Brief:
If a line of the data below holds the word "获取元素CSS", list it.

┏━━

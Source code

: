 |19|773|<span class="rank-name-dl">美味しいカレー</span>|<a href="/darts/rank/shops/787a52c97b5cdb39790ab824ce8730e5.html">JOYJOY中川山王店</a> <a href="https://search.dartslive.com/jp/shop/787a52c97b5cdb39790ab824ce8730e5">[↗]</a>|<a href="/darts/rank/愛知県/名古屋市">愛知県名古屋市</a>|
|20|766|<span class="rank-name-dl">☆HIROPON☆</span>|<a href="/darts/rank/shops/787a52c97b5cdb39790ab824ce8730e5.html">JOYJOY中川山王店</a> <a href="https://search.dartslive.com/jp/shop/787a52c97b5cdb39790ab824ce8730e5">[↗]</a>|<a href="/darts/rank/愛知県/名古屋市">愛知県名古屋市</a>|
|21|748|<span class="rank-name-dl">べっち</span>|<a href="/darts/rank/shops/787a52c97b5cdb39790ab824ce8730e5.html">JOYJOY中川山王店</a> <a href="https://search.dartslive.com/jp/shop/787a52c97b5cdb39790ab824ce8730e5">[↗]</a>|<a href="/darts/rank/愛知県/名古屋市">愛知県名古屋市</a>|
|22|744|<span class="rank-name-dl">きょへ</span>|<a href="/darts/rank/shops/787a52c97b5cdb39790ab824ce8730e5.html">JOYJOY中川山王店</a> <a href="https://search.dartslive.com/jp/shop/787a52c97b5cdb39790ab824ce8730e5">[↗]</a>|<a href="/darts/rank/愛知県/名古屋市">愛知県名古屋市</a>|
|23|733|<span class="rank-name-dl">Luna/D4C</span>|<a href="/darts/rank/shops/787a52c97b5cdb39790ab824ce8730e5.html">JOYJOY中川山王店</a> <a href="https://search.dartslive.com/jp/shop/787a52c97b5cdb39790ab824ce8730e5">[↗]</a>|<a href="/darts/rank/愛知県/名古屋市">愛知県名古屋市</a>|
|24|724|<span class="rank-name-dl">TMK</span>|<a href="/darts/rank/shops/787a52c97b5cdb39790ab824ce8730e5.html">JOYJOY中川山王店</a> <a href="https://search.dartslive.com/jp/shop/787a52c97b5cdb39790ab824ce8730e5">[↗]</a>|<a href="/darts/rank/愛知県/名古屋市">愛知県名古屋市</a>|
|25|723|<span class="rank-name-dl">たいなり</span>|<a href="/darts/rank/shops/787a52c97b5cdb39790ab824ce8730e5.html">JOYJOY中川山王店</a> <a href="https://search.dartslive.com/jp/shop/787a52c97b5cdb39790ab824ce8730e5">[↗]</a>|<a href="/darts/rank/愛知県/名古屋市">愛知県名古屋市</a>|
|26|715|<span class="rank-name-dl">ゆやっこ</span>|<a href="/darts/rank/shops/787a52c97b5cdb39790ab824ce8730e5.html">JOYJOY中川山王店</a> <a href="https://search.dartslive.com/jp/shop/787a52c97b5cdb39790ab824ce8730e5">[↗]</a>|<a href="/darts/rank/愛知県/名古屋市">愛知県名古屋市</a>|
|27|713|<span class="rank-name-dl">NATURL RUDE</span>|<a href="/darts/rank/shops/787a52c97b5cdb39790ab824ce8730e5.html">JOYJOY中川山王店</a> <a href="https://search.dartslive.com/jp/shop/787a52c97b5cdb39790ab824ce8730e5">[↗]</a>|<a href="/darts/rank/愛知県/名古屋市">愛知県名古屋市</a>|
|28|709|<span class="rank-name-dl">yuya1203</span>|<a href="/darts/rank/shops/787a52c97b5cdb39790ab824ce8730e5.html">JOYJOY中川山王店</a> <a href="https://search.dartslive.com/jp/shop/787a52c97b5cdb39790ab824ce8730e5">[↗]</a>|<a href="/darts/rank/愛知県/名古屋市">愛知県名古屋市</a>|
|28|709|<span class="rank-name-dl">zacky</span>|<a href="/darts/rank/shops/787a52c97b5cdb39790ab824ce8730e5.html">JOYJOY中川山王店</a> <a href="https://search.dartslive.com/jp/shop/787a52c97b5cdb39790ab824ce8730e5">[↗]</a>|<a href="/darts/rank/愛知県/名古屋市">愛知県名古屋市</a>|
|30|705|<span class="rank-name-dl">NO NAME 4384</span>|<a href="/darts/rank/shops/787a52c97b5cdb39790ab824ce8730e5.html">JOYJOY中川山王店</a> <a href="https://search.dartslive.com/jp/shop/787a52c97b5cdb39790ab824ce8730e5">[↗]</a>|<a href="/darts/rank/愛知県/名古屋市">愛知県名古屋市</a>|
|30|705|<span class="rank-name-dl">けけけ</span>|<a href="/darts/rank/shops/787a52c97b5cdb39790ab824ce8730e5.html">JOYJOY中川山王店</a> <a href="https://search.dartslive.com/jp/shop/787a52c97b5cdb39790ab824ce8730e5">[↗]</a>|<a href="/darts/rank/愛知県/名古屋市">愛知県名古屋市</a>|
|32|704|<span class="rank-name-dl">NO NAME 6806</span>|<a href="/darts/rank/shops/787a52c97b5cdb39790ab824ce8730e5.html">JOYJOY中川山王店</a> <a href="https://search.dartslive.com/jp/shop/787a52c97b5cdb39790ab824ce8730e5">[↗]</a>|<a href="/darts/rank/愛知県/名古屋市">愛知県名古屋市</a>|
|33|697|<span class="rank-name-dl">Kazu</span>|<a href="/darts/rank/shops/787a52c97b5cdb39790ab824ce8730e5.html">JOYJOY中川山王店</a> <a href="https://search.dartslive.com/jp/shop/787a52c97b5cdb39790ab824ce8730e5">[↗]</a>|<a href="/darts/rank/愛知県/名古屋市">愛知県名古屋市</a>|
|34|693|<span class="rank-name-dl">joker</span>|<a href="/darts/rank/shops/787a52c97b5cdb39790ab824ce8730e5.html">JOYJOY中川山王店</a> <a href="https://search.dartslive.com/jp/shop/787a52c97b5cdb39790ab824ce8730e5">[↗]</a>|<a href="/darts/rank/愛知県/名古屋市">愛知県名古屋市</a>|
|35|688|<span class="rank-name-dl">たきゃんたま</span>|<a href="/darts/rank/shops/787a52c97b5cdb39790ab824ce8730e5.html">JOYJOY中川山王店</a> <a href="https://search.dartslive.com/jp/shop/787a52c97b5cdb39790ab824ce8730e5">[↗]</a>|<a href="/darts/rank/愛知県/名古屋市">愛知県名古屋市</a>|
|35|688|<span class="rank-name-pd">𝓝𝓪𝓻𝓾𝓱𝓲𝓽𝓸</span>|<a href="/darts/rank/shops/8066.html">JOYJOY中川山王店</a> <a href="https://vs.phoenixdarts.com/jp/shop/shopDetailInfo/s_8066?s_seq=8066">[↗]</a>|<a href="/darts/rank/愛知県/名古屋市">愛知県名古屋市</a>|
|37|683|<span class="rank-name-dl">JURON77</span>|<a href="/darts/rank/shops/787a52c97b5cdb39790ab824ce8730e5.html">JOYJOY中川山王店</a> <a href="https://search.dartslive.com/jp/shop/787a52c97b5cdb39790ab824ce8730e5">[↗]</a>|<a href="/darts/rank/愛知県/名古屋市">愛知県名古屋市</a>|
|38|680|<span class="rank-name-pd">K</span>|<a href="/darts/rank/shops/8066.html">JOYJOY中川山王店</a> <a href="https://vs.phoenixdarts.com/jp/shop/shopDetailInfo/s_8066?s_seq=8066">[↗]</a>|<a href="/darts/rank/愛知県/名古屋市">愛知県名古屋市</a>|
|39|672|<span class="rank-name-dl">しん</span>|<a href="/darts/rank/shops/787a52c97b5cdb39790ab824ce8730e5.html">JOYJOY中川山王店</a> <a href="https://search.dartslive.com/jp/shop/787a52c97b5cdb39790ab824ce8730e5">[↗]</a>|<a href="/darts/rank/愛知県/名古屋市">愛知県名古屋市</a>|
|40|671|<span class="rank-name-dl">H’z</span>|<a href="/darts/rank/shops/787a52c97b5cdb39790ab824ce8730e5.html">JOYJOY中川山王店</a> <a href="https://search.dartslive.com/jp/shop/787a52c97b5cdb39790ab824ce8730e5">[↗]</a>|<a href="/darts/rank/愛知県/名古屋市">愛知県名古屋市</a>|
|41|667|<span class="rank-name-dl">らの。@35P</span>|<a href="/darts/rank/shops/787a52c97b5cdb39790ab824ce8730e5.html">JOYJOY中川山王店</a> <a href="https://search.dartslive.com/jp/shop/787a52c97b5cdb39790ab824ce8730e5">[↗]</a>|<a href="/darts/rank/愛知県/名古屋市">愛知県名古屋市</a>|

┗━━
┏━━

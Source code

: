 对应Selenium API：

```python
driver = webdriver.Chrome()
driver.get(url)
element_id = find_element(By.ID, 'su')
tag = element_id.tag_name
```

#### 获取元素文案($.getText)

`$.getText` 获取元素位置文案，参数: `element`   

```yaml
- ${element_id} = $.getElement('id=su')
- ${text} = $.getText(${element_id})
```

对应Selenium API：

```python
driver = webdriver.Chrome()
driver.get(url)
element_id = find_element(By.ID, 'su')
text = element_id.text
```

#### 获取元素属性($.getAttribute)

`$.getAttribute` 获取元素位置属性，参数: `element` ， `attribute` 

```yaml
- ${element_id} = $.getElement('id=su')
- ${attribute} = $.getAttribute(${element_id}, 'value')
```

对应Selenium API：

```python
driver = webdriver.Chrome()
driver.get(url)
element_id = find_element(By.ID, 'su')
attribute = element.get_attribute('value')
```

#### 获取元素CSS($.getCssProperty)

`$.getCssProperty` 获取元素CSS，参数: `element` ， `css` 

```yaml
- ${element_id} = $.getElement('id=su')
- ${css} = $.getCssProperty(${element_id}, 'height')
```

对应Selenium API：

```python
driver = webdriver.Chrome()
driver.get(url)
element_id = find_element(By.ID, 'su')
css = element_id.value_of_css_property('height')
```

┗━━
┏━━

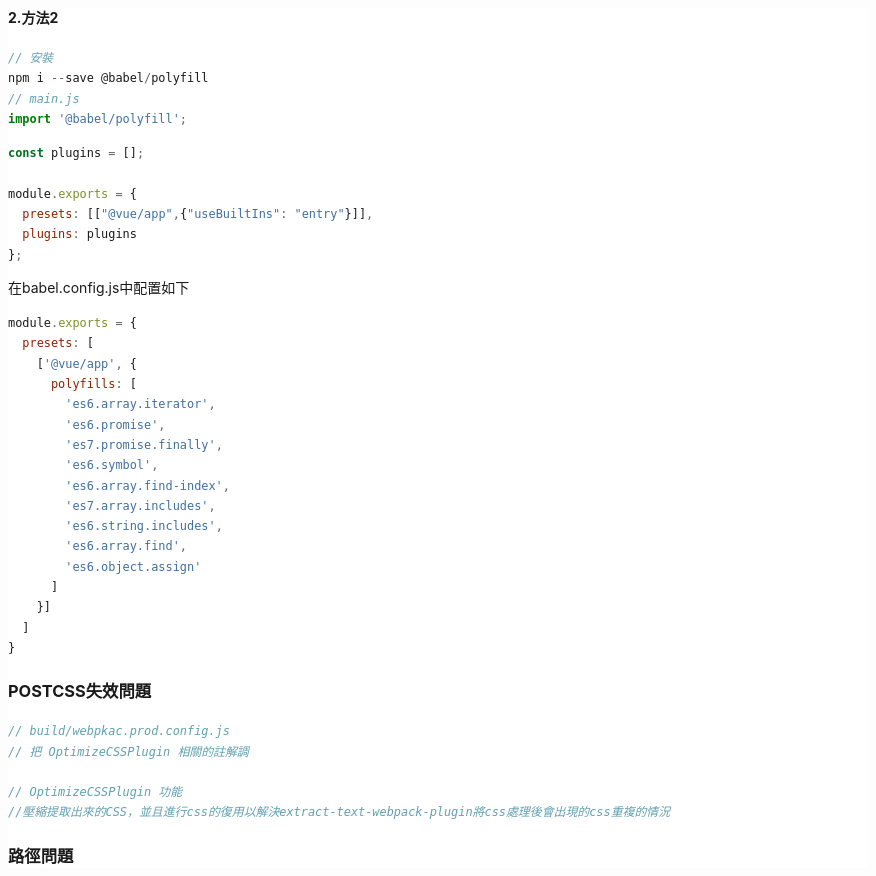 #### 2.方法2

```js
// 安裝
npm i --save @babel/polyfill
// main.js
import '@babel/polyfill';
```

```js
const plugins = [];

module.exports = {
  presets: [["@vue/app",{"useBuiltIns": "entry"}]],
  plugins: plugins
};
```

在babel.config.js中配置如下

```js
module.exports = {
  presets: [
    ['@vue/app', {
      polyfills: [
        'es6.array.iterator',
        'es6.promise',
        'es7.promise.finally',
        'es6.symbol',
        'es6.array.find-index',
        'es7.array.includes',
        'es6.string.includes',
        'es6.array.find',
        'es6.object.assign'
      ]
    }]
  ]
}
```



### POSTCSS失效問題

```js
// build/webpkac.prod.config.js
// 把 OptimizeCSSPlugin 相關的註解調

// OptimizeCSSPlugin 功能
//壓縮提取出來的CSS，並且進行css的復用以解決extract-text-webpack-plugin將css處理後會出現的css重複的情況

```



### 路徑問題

┗━━

Task response:
#### 获取元素CSS($.getCssProperty)
`$.getCssProperty` 获取元素CSS，参数: `element` ， `css` 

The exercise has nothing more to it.